LISTED ENTRIES –
+--

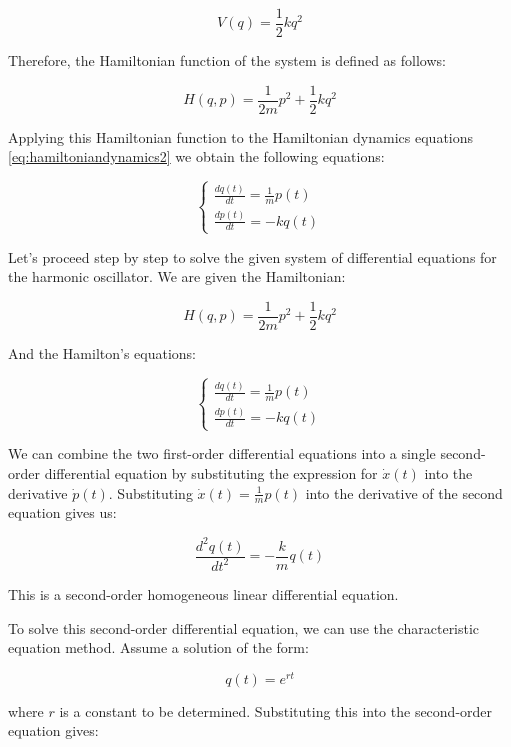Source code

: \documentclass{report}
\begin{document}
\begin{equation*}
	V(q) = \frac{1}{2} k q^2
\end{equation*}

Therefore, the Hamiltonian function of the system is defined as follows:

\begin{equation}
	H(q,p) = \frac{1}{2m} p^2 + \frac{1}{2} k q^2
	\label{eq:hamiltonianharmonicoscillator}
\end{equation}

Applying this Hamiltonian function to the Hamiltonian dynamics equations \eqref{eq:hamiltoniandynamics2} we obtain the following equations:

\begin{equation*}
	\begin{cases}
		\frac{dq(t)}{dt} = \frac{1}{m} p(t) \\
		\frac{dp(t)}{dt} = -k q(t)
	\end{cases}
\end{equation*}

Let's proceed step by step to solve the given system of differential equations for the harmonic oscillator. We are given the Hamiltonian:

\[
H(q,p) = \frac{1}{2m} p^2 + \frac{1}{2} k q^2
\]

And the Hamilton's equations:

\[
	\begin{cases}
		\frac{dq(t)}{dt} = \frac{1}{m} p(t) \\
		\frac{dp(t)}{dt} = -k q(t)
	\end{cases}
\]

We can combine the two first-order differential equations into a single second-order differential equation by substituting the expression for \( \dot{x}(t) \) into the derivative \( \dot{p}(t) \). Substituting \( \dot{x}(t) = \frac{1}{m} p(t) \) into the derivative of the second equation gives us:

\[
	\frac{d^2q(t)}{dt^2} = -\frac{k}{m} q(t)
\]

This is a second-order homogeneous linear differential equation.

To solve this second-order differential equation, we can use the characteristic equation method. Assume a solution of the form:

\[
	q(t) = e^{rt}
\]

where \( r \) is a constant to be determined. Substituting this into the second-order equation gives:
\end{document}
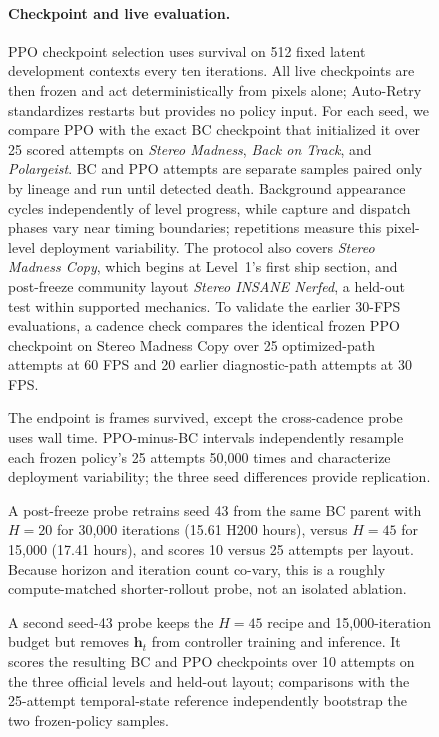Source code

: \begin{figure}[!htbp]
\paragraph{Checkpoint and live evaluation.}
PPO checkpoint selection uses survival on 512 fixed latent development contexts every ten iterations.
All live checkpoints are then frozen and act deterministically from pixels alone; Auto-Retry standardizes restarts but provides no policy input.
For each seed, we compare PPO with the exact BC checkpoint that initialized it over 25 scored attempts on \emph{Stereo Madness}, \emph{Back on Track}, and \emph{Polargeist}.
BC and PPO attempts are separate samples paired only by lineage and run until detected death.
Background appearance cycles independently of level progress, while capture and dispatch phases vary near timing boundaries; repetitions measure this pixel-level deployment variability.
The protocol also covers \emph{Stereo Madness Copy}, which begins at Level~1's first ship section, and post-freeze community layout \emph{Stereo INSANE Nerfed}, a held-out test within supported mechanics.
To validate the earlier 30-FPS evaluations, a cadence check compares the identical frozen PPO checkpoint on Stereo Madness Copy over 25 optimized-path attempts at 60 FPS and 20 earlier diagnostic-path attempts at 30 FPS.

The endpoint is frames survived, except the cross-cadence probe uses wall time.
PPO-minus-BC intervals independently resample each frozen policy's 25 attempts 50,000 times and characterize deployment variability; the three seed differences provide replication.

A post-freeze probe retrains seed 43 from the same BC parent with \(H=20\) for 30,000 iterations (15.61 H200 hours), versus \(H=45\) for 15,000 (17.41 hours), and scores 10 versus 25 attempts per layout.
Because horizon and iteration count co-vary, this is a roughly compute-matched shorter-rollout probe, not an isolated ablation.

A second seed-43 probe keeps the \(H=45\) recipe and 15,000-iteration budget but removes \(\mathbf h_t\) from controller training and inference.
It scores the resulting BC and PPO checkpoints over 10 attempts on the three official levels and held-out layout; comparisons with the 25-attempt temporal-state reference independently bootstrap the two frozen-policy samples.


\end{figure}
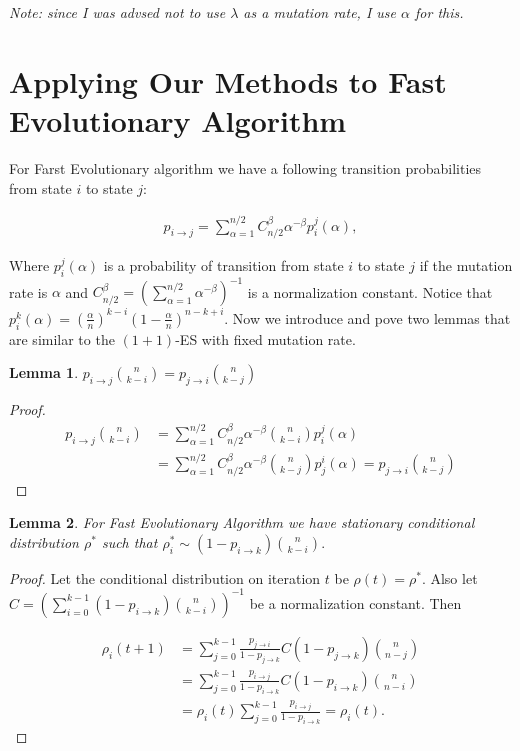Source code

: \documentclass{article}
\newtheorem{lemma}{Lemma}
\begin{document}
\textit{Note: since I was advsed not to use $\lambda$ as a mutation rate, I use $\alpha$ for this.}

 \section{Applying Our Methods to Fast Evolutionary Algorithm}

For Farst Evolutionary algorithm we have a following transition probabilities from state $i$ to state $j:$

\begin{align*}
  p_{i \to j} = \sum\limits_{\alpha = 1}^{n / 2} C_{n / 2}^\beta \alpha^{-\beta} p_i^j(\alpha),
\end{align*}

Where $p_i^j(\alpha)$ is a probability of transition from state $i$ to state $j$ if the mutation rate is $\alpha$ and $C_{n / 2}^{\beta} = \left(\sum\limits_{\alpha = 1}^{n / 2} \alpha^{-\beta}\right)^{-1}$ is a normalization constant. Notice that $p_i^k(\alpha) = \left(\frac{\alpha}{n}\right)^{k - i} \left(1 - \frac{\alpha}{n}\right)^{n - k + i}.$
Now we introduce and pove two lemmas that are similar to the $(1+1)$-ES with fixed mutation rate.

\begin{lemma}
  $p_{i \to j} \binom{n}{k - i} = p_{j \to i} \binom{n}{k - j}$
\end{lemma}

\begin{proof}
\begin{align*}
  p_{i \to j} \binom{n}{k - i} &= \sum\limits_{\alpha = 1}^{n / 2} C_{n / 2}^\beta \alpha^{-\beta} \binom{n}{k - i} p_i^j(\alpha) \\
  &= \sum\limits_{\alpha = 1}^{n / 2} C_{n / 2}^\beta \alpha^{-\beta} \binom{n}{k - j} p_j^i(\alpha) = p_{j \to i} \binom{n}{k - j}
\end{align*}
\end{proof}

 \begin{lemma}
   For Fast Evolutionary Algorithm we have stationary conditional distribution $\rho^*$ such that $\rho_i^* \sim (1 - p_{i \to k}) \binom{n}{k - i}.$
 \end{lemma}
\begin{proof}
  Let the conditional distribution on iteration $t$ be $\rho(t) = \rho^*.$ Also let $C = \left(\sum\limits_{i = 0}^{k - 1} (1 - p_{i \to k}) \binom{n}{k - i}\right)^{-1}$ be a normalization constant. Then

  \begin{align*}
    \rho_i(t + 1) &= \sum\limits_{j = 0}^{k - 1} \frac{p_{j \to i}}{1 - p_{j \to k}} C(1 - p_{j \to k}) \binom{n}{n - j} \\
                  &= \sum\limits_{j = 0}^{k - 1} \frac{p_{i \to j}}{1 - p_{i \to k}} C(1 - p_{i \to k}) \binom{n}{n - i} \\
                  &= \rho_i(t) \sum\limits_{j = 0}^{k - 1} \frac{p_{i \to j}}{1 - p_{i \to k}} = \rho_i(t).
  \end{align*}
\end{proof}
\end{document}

+--

GOAL OF THE EXERCISE –
Reproduce, word for word, everything in the listing above except the pictures.

TASK RESULT –
Source code

: \documentclass{report}
\begin{document}
\begin{equation*}
	V(q) = \frac{1}{2} k q^2
\end{equation*}

Therefore, the Hamiltonian function of the system is defined as follows:

\begin{equation}
	H(q,p) = \frac{1}{2m} p^2 + \frac{1}{2} k q^2
	\label{eq:hamiltonianharmonicoscillator}
\end{equation}

Applying this Hamiltonian function to the Hamiltonian dynamics equations \eqref{eq:hamiltoniandynamics2} we obtain the following equations:

\begin{equation*}
	\begin{cases}
		\frac{dq(t)}{dt} = \frac{1}{m} p(t) \\
		\frac{dp(t)}{dt} = -k q(t)
	\end{cases}
\end{equation*}

Let's proceed step by step to solve the given system of differential equations for the harmonic oscillator. We are given the Hamiltonian:

\[
H(q,p) = \frac{1}{2m} p^2 + \frac{1}{2} k q^2
\]

And the Hamilton's equations:

\[
	\begin{cases}
		\frac{dq(t)}{dt} = \frac{1}{m} p(t) \\
		\frac{dp(t)}{dt} = -k q(t)
	\end{cases}
\]

We can combine the two first-order differential equations into a single second-order differential equation by substituting the expression for \( \dot{x}(t) \) into the derivative \( \dot{p}(t) \). Substituting \( \dot{x}(t) = \frac{1}{m} p(t) \) into the derivative of the second equation gives us:

\[
	\frac{d^2q(t)}{dt^2} = -\frac{k}{m} q(t)
\]

This is a second-order homogeneous linear differential equation.

To solve this second-order differential equation, we can use the characteristic equation method. Assume a solution of the form:

\[
	q(t) = e^{rt}
\]

where \( r \) is a constant to be determined. Substituting this into the second-order equation gives:
\end{document}
Source code

: \begin{figure}[!htbp]
\paragraph{Checkpoint and live evaluation.}
PPO checkpoint selection uses survival on 512 fixed latent development contexts every ten iterations.
All live checkpoints are then frozen and act deterministically from pixels alone; Auto-Retry standardizes restarts but provides no policy input.
For each seed, we compare PPO with the exact BC checkpoint that initialized it over 25 scored attempts on \emph{Stereo Madness}, \emph{Back on Track}, and \emph{Polargeist}.
BC and PPO attempts are separate samples paired only by lineage and run until detected death.
Background appearance cycles independently of level progress, while capture and dispatch phases vary near timing boundaries; repetitions measure this pixel-level deployment variability.
The protocol also covers \emph{Stereo Madness Copy}, which begins at Level~1's first ship section, and post-freeze community layout \emph{Stereo INSANE Nerfed}, a held-out test within supported mechanics.
To validate the earlier 30-FPS evaluations, a cadence check compares the identical frozen PPO checkpoint on Stereo Madness Copy over 25 optimized-path attempts at 60 FPS and 20 earlier diagnostic-path attempts at 30 FPS.

The endpoint is frames survived, except the cross-cadence probe uses wall time.
PPO-minus-BC intervals independently resample each frozen policy's 25 attempts 50,000 times and characterize deployment variability; the three seed differences provide replication.

A post-freeze probe retrains seed 43 from the same BC parent with \(H=20\) for 30,000 iterations (15.61 H200 hours), versus \(H=45\) for 15,000 (17.41 hours), and scores 10 versus 25 attempts per layout.
Because horizon and iteration count co-vary, this is a roughly compute-matched shorter-rollout probe, not an isolated ablation.

A second seed-43 probe keeps the \(H=45\) recipe and 15,000-iteration budget but removes \(\mathbf h_t\) from controller training and inference.
It scores the resulting BC and PPO checkpoints over 10 attempts on the three official levels and held-out layout; comparisons with the 25-attempt temporal-state reference independently bootstrap the two frozen-policy samples.


\end{figure}
Source code

: \documentclass{article}
\newtheorem{lemma}{Lemma}
\begin{document}
\textit{Note: since I was advsed not to use $\lambda$ as a mutation rate, I use $\alpha$ for this.}

 \section{Applying Our Methods to Fast Evolutionary Algorithm}

For Farst Evolutionary algorithm we have a following transition probabilities from state $i$ to state $j:$

\begin{align*}
  p_{i \to j} = \sum\limits_{\alpha = 1}^{n / 2} C_{n / 2}^\beta \alpha^{-\beta} p_i^j(\alpha),
\end{align*}

Where $p_i^j(\alpha)$ is a probability of transition from state $i$ to state $j$ if the mutation rate is $\alpha$ and $C_{n / 2}^{\beta} = \left(\sum\limits_{\alpha = 1}^{n / 2} \alpha^{-\beta}\right)^{-1}$ is a normalization constant. Notice that $p_i^k(\alpha) = \left(\frac{\alpha}{n}\right)^{k - i} \left(1 - \frac{\alpha}{n}\right)^{n - k + i}.$
Now we introduce and pove two lemmas that are similar to the $(1+1)$-ES with fixed mutation rate.

\begin{lemma}
  $p_{i \to j} \binom{n}{k - i} = p_{j \to i} \binom{n}{k - j}$
\end{lemma}

\begin{proof}
\begin{align*}
  p_{i \to j} \binom{n}{k - i} &= \sum\limits_{\alpha = 1}^{n / 2} C_{n / 2}^\beta \alpha^{-\beta} \binom{n}{k - i} p_i^j(\alpha) \\
  &= \sum\limits_{\alpha = 1}^{n / 2} C_{n / 2}^\beta \alpha^{-\beta} \binom{n}{k - j} p_j^i(\alpha) = p_{j \to i} \binom{n}{k - j}
\end{align*}
\end{proof}

 \begin{lemma}
   For Fast Evolutionary Algorithm we have stationary conditional distribution $\rho^*$ such that $\rho_i^* \sim (1 - p_{i \to k}) \binom{n}{k - i}.$
 \end{lemma}
\begin{proof}
  Let the conditional distribution on iteration $t$ be $\rho(t) = \rho^*.$ Also let $C = \left(\sum\limits_{i = 0}^{k - 1} (1 - p_{i \to k}) \binom{n}{k - i}\right)^{-1}$ be a normalization constant. Then

  \begin{align*}
    \rho_i(t + 1) &= \sum\limits_{j = 0}^{k - 1} \frac{p_{j \to i}}{1 - p_{j \to k}} C(1 - p_{j \to k}) \binom{n}{n - j} \\
                  &= \sum\limits_{j = 0}^{k - 1} \frac{p_{i \to j}}{1 - p_{i \to k}} C(1 - p_{i \to k}) \binom{n}{n - i} \\
                  &= \rho_i(t) \sum\limits_{j = 0}^{k - 1} \frac{p_{i \to j}}{1 - p_{i \to k}} = \rho_i(t).
  \end{align*}
\end{proof}
\end{document}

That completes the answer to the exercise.